3. Gradient Descent (Basic)

Created: August 4, 2021 10:05 AM
Reviewed: No

Differentiation

$$f'(x) = \lim\limits_{h\to0} {f(x+h)-f(x)\over h}$$

Numpy: sympy.diff

import sympy as sym
from sympy.abc import x

sym.diff(sym.poly(x**2 + 2*x + 3), x)  # Differenciate by x

Poly(2*x + 2, x, domain = 'zz')

Gradient ascent

$$x' = x+f'(x)$$

1) f'(x) < 0

x' = x + f'(x) < x

2) f'(x) > 0

x' = x + f'(x) > x

x' moves in the direction where f(x) increases.

This does not guarantee that f(x') > f(x).

→ Gradient ascent is used to find the local maximum.

Gradient descent

$$x' = x-f'(x)$$

1) f'(x) < 0

x' = x - f'(x) > x

2) f'(x) > 0

x' = x - f'(x) < x

x' moves in the direction where f(x) decreases.

This does not guarantee that f(x') < f(x).

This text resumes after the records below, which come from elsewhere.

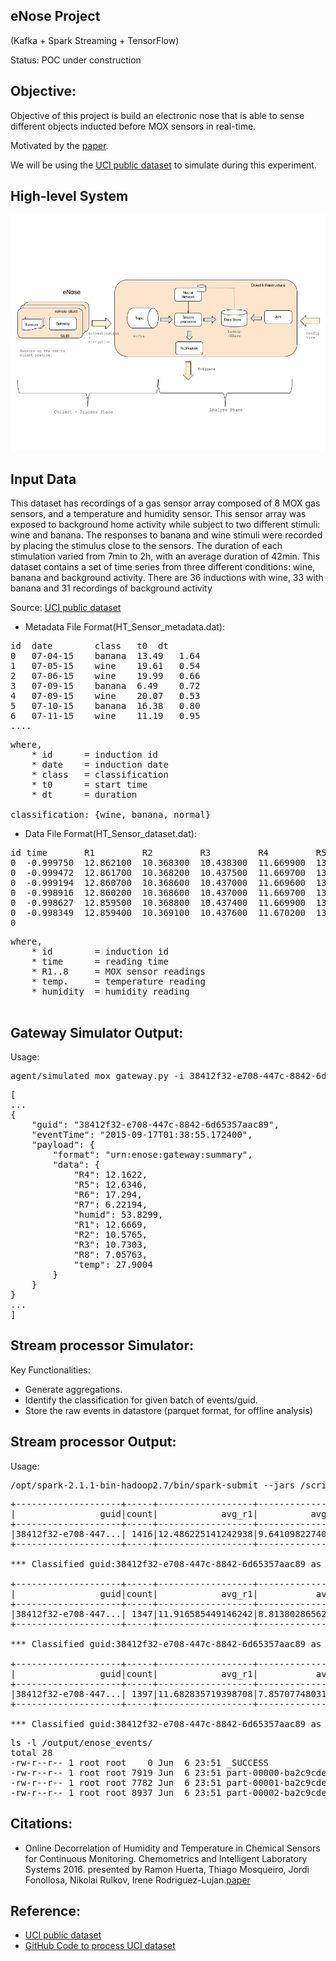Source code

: ## eNose Project
(Kafka + Spark Streaming + TensorFlow) 

Status: POC under construction

## Objective:

Objective of this project is build an electronic nose that is able to sense different objects inducted before MOX sensors in real-time.

Motivated by the [paper](https://www.researchgate.net/publication/305385157_Online_decorrelation_of_humidity_and_temperature_in_chemical_sensors_for_continuous_monitoring).

We will be using the [UCI public dataset](https://archive.ics.uci.edu/ml/datasets/Gas+sensors+for+home+activity+monitoring) to simulate during this experiment.

## High-level System

![eNose System](img/eNose.jpg)

## Input Data

This dataset has recordings of a gas sensor array composed of 8 MOX gas sensors, and a temperature and humidity sensor. This sensor array was exposed to background home activity while subject to two different stimuli: wine and banana. The responses to banana and wine stimuli were recorded by placing the stimulus close to the sensors. The duration of each stimulation varied from 7min to 2h, with an average duration of 42min. This dataset contains a set of time series from three different conditions: wine, banana and background activity. There are 36 inductions with wine, 33 with banana and 31 recordings of background activity

Source: [UCI public dataset](https://archive.ics.uci.edu/ml/machine-learning-databases/00362/HT_Sensor_UCIsubmission.zip)

- Metadata File Format(HT_Sensor_metadata.dat):
<pre>
id  date        class   t0  dt
0   07-04-15    banana  13.49   1.64 
1   07-05-15    wine    19.61   0.54 
2   07-06-15    wine    19.99   0.66 
3   07-09-15    banana  6.49    0.72 
4   07-09-15    wine    20.07   0.53 
5   07-10-15    banana  16.38   0.80 
6   07-11-15    wine    11.19   0.95
....
</pre>
<pre>
where,
    * id      = induction id
    * date    = induction date
    * class   = classification
    * t0      = start time
    * dt      = duration

classification: {wine, banana, normal}
</pre>

- Data File Format(HT_Sensor_dataset.dat):
<pre>
id time       R1         R2         R3         R4         R5         R6         R7        R8        Temp.      Humidity
0  -0.999750  12.862100  10.368300  10.438300  11.669900  13.493100  13.342300  8.041690  8.739010  26.225700  59.052800  
0  -0.999472  12.861700  10.368200  10.437500  11.669700  13.492700  13.341200  8.041330  8.739080  26.230800  59.029900  
0  -0.999194  12.860700  10.368600  10.437000  11.669600  13.492400  13.340500  8.041010  8.739150  26.236500  59.009300  
0  -0.998916  12.860200  10.368600  10.437000  11.669700  13.492100  13.339800  8.040860  8.739360  26.241600  58.990500  
0  -0.998627  12.859500  10.368800  10.437400  11.669900  13.491900  13.339000  8.040870  8.739860  26.246200  58.973600  
0  -0.998349  12.859400  10.369100  10.437600  11.670200  13.492100  13.338200  8.040880  8.740160  26.250300  58.958300  
0
</pre>
<pre>
where, 
    * id        = induction id
    * time      = reading time
    * R1..8     = MOX sensor readings
    * temp.     = temperature reading
    * humidity  = humidity reading
    
</pre>


## Gateway Simulator Output:

Usage:
<pre>
agent/simulated_mox_gateway.py -i 38412f32-e708-447c-8842-6d65357aac89 -d /input/HT_Sensor_dataset.dat -m /input/HT_Sensor_metadata.dat -s kafka1.lab:9092 -t lab2
</pre>

<pre>
[
...
{
    "guid": "38412f32-e708-447c-8842-6d65357aac89",
    "eventTime": "2015-09-17T01:38:55.172400",
    "payload": {
        "format": "urn:enose:gateway:summary",
        "data": {
            "R4": 12.1622,
            "R5": 12.6346,
            "R6": 17.294,
            "R7": 6.22194,
            "humid": 53.8299,
            "R1": 12.6669,
            "R2": 10.5765,
            "R3": 10.7303,
            "R8": 7.05763,
            "temp": 27.9004
        }
    }
}
...
]
</pre>

## Stream processor Simulator:

Key Functionalities:
- Generate aggregations.
- Identify the classification for given batch of events/guid.
- Store the raw events in datastore (parquet format, for offline analysis) 

## Stream processor Output:

Usage:
<pre>
/opt/spark-2.1.1-bin-hadoop2.7/bin/spark-submit --jars /scripts/lib/spark-streaming-kafka-0-8-assembly_2.11-2.0.0-preview.jar /scripts/service/streaming_events_summary.py
</pre>

<pre>
+--------------------+-----+------------------+----------------+------------------+------------------+------------------+------------------+-----------------+-----------------+------------------+------------------+
|                guid|count|            avg_r1|          avg_r2|            avg_r3|            avg_r4|            avg_r5|            avg_r6|           avg_r7|           avg_r8|         avg_humid|          avg_temp|
+--------------------+-----+------------------+----------------+------------------+------------------+------------------+------------------+-----------------+-----------------+------------------+------------------+
|38412f32-e708-447...| 1416|12.486225141242938|9.64109822740113|12.486225141242938|10.130707161016957|10.878992365819201|12.765735663841802|5.136217125706218|6.032388573446327|60.001434180790966|26.398433262711848|
+--------------------+-----+------------------+----------------+------------------+------------------+------------------+------------------+-----------------+-----------------+------------------+------------------+

*** Classified guid:38412f32-e708-447c-8842-6d65357aac89 as label:banana 

+--------------------+-----+------------------+-----------------+------------------+-----------------+-----------------+------------------+-----------------+----------------+---------------+-----------------+
|                guid|count|            avg_r1|           avg_r2|            avg_r3|           avg_r4|           avg_r5|            avg_r6|           avg_r7|          avg_r8|      avg_humid|         avg_temp|
+--------------------+-----+------------------+-----------------+------------------+-----------------+-----------------+------------------+-----------------+----------------+---------------+-----------------+
|38412f32-e708-447...| 1347|11.916585449146242|8.813802865627325|11.916585449146242|9.057396243504083|9.353810571640679|11.983282538975507|5.103659027468445|5.97430009651076|58.356070155902|26.76867936154416|
+--------------------+-----+------------------+-----------------+------------------+-----------------+-----------------+------------------+-----------------+----------------+---------------+-----------------+

*** Classified guid:38412f32-e708-447c-8842-6d65357aac89 as label:banana 

+--------------------+-----+------------------+-----------------+------------------+-----------------+-----------------+------------------+-----------------+-----------------+-----------------+-----------------+
|                guid|count|            avg_r1|           avg_r2|            avg_r3|           avg_r4|           avg_r5|            avg_r6|           avg_r7|           avg_r8|        avg_humid|         avg_temp|
+--------------------+-----+------------------+-----------------+------------------+-----------------+-----------------+------------------+-----------------+-----------------+-----------------+-----------------+
|38412f32-e708-447...| 1397|11.682835719398708|7.857077480314962|11.682835719398708|8.824330415175378|9.915362619899781|12.586777738010019|5.214285483178241|6.006003192555474|57.00980071581963|26.79136972083035|
+--------------------+-----+------------------+-----------------+------------------+-----------------+-----------------+------------------+-----------------+-----------------+-----------------+-----------------+

*** Classified guid:38412f32-e708-447c-8842-6d65357aac89 as label:wine 
</pre>

<pre>
ls -l /output/enose_events/
total 28
-rw-r--r-- 1 root root    0 Jun  6 23:51 _SUCCESS
-rw-r--r-- 1 root root 7919 Jun  6 23:51 part-00000-ba2c9cde-ecde-4c0b-9884-1bff530e8b5e.snappy.parquet
-rw-r--r-- 1 root root 7782 Jun  6 23:51 part-00001-ba2c9cde-ecde-4c0b-9884-1bff530e8b5e.snappy.parquet
-rw-r--r-- 1 root root 8937 Jun  6 23:51 part-00002-ba2c9cde-ecde-4c0b-9884-1bff530e8b5e.snappy.parquet
</pre>



## Citations:
- Online Decorrelation of Humidity and Temperature in Chemical Sensors for Continuous Monitoring. Chemometrics and Intelligent Laboratory Systems 2016.
presented by Ramon Huerta, Thiago Mosqueiro, Jordi Fonollosa, Nikolai Rulkov, Irene Rodriguez-Lujan.[paper](https://www.researchgate.net/publication/305385157_Online_decorrelation_of_humidity_and_temperature_in_chemical_sensors_for_continuous_monitoring)




## Reference:
- [UCI public dataset](https://archive.ics.uci.edu/ml/datasets/Gas+sensors+for+home+activity+monitoring)
- [GitHub Code to process UCI dataset](https://github.com/thmosqueiro/ENose-Decorr_Humdt_Temp)
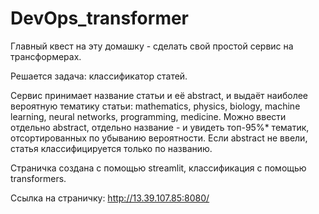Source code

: # DevOps_transformer

Главный квест на эту домашку - сделать свой простой сервис на трансформерах.

Решается задача: классификатор статей.

Сервис  принимает название статьи и её abstract, и выдаёт наиболее вероятную тематику статьи: mathematics, physics, biology, machine learning, neural networks, programming, medicine. 
Можно ввести отдельно abstract, отдельно название - и увидеть топ-95%* тематик, отсортированных по убыванию вероятности. 
Если abstract не ввели, статья классифицируется только по названию.

Страничка создана с помощью  streamlit, классификация с помощью transformers.

Ссылка на страничку: http://13.39.107.85:8080/

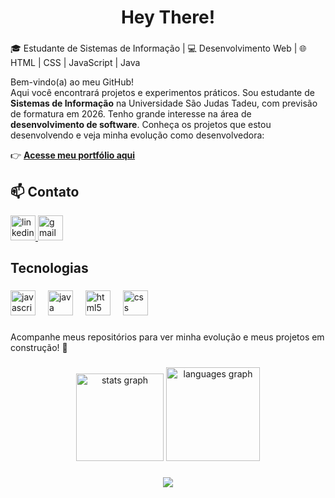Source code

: <h1 align="center">Hey There!</h1>

###

<p align="left">🎓 Estudante de Sistemas de Informação | 💻 Desenvolvimento Web | 🌐 HTML | CSS | JavaScript | Java

Bem-vindo(a) ao meu GitHub!  
Aqui você encontrará projetos e experimentos práticos. Sou estudante de **Sistemas de Informação** na Universidade São Judas Tadeu, com previsão de formatura em 2026. Tenho grande interesse na área de **desenvolvimento de software**. Conheça os projetos que estou desenvolvendo e veja minha evolução como desenvolvedora: 

👉 **[Acesse meu portfólio aqui](https://giovannadiniz.netlify.app)**


## 📫 Contato

<div align="left">
  <a href="https://www.linkedin.com/in/gidiniz" target="_blank">
    <img src="https://img.shields.io/static/v1?message=LinkedIn&logo=linkedin&label=&color=0077B5&logoColor=white&labelColor=&style=for-the-badge" height="40" alt="linkedin logo"  />
  </a>
  <a href="diniztorres.giovanna@gmail.com" target="_blank">
    <img src="https://img.shields.io/static/v1?message=Gmail&logo=gmail&label=&color=D14836&logoColor=white&labelColor=&style=for-the-badge" height="40" alt="gmail logo"  />
  </a>
</div>

<h2 align="left">Tecnologias</h2>

###

<div align="left">
  <img src="https://cdn.jsdelivr.net/gh/devicons/devicon/icons/javascript/javascript-original.svg" height="40" alt="javascript logo"  />
  <img width="12" />
  <img src="https://cdn.jsdelivr.net/gh/devicons/devicon/icons/java/java-original.svg" height="40" alt="java logo"  />
  <img width="12" />
  <img src="https://cdn.jsdelivr.net/gh/devicons/devicon/icons/html5/html5-original.svg" height="40" alt="html5 logo"  />
  <img width="12" />
  <img src="https://cdn.jsdelivr.net/gh/devicons/devicon/icons/css3/css3-original.svg" height="40" alt="css logo"  />
</div>

###

Acompanhe meus repositórios para ver minha evolução e meus projetos em construção! 🚧</p>

###

<div align="center">
  <img src="https://github-readme-stats.vercel.app/api?username=Ginizu&hide_title=false&hide_rank=false&show_icons=true&include_all_commits=true&count_private=true&disable_animations=false&theme=dark&locale=en&hide_border=false&order=1" height="140" alt="stats graph"  />
  <img src="https://github-readme-stats.vercel.app/api/top-langs?username=Ginizu&locale=en&hide_title=false&layout=compact&card_width=320&langs_count=5&theme=dark&hide_border=false&order=2" height="150" alt="languages graph"  />
</div>

###

<div align="center">
  <img src="https://visitor-badge.laobi.icu/badge?page_id=Ginizu.Ginizu&"  />
</div>
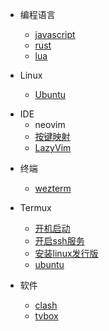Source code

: <!-- docs/_sidebar.md -->

* 编程语言
  - [javascript](/lang/javascript)
  - [rust](/lang/rust)
  - [lua](/lang/lua)

* Linux
	- [Ubuntu](/linux/ubuntu)

- IDE
	- neovim
  	- [按键映射](/ide/neovim/keymaps "neovim - 按键映射")
  	- [LazyVim](/ide/neovim/lazyvim "neovim - LazyVim")

* 终端
	- [wezterm](/terminal/wezterm)

* Termux
	- [开机启动](/termux/startup "Termux - 开机启动")
	- [开启ssh服务](/termux/ssh-server "Termux - 开启ssh服务")
	- [安装linux发行版](/termux/distro "Termux - 安装linux发行版")
	- [ubuntu](/termux/ubuntu "Termux - ubuntu")

* 软件
  - [clash](/software/clash)
  - [tvbox](/software/tvbox)
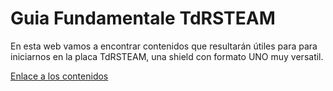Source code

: # Guia Fundamentale TdRSTEAM
En esta web vamos a encontrar contenidos que resultarán útiles para para iniciarnos en la placa TdRSTEAM, una shield con formato UNO muy versatil.

[Enlace a los contenidos]()
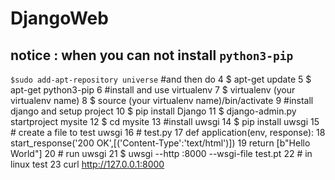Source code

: # DjangoWeb
## notice : when you can not install `python3-pip`
`$sudo add-apt-repository universe`
#and then do
  4 $ apt-get update
  5 $ apt-get python3-pip
  6 #install and use virtualenv
  7 $ virtualenv (your virtualenv name)
  8 $ source (your virtualenv name)/bin/activate
  9 #install django and setup project
 10 $ pip install Django
 11 $ django-admin.py startproject mysite
 12 $ cd mysite
 13 #install uwsgi
 14 $ pip install uwsgi
 15 # create a file to test uwsgi
 16 # test.py
 17 def application(env, response):
 18     start_response('200 OK',[('Content-Type':'text/html')])
 19     return [b"Hello World"]
 20 # run uwsgi
 21 $ uwsgi --http :8000 --wsgi-file test.pt
 22 # in linux test
 23 curl http://127.0.0.1:8000
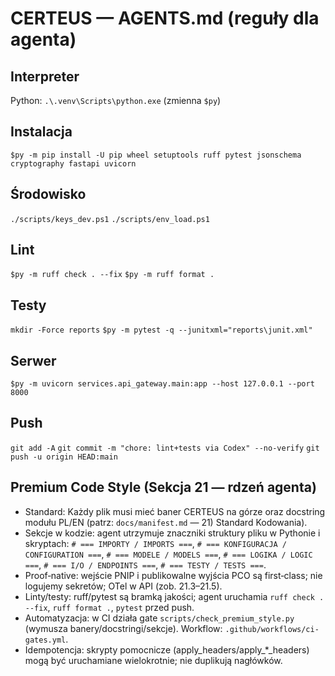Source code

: # CERTEUS — AGENTS.md (reguły dla agenta)

## Interpreter
Python: `.\.venv\Scripts\python.exe` (zmienna `$py`)

## Instalacja
`$py -m pip install -U pip wheel setuptools ruff pytest jsonschema cryptography fastapi uvicorn`

## Środowisko
`./scripts/keys_dev.ps1`
`./scripts/env_load.ps1`

## Lint
`$py -m ruff check . --fix`
`$py -m ruff format .`

## Testy
`mkdir -Force reports`
`$py -m pytest -q --junitxml="reports\junit.xml"`

## Serwer
`$py -m uvicorn services.api_gateway.main:app --host 127.0.0.1 --port 8000`

## Push
`git add -A`
`git commit -m "chore: lint+tests via Codex" --no-verify`
`git push -u origin HEAD:main`

## Premium Code Style (Sekcja 21 — rdzeń agenta)

- Standard: Każdy plik musi mieć baner CERTEUS na górze oraz docstring modułu PL/EN (patrz: `docs/manifest.md` — 21) Standard Kodowania).
- Sekcje w kodzie: agent utrzymuje znaczniki struktury pliku w Pythonie i skryptach: `# === IMPORTY / IMPORTS ===`, `# === KONFIGURACJA / CONFIGURATION ===`, `# === MODELE / MODELS ===`, `# === LOGIKA / LOGIC ===`, `# === I/O / ENDPOINTS ===`, `# === TESTY / TESTS ===`.
- Proof‑native: wejście PNIP i publikowalne wyjścia PCO są first‑class; nie logujemy sekretów; OTel w API (zob. 21.3–21.5).
- Linty/testy: ruff/pytest są bramką jakości; agent uruchamia `ruff check . --fix`, `ruff format .`, `pytest` przed push.
- Automatyzacja: w CI działa gate `scripts/check_premium_style.py` (wymusza banery/docstringi/sekcje). Workflow: `.github/workflows/ci-gates.yml`.
- Idempotencja: skrypty pomocnicze (apply_headers/apply_*_headers) mogą być uruchamiane wielokrotnie; nie duplikują nagłówków.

→ Gradient descent is used to find the local minimum.

Learning rate

$$x' = x \pm \lambda f'(x)$$

$\lambda$ is learning rate.

Partial derivative

$${\partial \over \partial_{x_i}}f(\bold x) = \lim\limits_{h\to0} {f(\bold x +h \bold e_i)-f(\bold x)\over h}$$

$$\bold e_1 = [1, 0,0,0,..., 0, 0, 0, ... , 0]$$

$$\bold e_i = [0, 0,0,0,..., 1, 0, 0, ... , 0] $$

$$\bold e_d = [0, 0,0,0,..., 0, 0, 0, ... , 1] $$

Gradient vector

$$\nabla f = ({\partial \over \partial_{x_1}}f, {\partial \over \partial_{x_2}}f, ..., {\partial \over \partial_{x_i}}f, ..., {\partial \over \partial_{x_d}}f) $$

$\nabla$ is nabla

Use $\nabla f$ instead of $f'(x)$ to update $\bold x = (x_1,..., x_d)$ at the same time.

$-\nabla f$ is the fastest decreasing direction.